Stored data entries
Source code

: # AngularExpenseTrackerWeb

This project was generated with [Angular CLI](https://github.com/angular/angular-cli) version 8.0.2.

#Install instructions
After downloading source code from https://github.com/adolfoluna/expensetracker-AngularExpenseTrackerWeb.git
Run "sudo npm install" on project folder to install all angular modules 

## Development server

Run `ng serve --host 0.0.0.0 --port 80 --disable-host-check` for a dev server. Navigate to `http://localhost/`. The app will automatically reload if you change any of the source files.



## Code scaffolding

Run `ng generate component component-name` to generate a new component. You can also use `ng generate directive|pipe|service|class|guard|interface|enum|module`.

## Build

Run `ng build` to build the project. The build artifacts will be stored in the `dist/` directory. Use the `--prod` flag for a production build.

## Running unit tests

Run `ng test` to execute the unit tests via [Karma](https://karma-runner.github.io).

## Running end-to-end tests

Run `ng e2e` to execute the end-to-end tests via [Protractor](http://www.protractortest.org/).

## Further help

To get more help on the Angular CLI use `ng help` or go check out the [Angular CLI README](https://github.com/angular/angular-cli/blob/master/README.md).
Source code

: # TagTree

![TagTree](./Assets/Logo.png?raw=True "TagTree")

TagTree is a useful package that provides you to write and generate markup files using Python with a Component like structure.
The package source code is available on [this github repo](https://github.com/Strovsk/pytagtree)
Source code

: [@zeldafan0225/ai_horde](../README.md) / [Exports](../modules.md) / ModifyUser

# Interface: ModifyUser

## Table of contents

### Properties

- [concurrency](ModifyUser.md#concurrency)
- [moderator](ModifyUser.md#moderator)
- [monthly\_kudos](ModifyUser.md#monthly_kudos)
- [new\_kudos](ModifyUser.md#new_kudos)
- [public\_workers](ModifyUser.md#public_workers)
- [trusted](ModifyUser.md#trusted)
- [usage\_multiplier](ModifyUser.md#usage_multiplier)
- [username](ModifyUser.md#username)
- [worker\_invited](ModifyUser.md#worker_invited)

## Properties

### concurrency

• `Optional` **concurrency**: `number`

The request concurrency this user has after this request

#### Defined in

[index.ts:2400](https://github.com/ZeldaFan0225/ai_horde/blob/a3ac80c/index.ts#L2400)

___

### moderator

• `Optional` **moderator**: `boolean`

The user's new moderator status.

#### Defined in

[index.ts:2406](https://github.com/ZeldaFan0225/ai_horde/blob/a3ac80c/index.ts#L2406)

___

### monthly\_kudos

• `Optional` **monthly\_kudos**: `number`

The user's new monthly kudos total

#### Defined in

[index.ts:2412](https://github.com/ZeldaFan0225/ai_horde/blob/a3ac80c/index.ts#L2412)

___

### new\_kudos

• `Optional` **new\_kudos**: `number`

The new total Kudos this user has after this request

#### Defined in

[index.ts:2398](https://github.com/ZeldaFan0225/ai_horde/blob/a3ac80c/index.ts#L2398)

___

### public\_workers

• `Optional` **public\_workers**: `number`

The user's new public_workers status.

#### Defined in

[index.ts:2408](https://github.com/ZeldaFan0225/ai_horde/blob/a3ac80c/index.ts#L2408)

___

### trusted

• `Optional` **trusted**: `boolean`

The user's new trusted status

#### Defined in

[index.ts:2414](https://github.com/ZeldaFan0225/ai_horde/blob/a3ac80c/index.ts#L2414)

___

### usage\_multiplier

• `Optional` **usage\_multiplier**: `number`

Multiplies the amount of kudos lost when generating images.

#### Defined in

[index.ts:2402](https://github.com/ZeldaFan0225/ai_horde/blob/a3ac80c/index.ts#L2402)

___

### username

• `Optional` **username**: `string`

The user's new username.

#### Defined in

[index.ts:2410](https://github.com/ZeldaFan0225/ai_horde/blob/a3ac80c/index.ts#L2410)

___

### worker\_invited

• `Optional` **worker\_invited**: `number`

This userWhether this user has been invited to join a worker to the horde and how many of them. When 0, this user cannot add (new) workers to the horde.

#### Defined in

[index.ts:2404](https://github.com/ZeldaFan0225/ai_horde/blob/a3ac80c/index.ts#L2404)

▸ YOUR OBJECTIVE
The required answer is the exact run of lines above starting at the line with "This project was" and ending at the line with "## Development server", with both ends present.

▸ RESULT OF THE EXERCISE
This project was generated with [Angular CLI](https://github.com/angular/angular-cli) version 8.0.2.

#Install instructions
After downloading source code from https://github.com/adolfoluna/expensetracker-AngularExpenseTrackerWeb.git
Run "sudo npm install" on project folder to install all angular modules 

## Development server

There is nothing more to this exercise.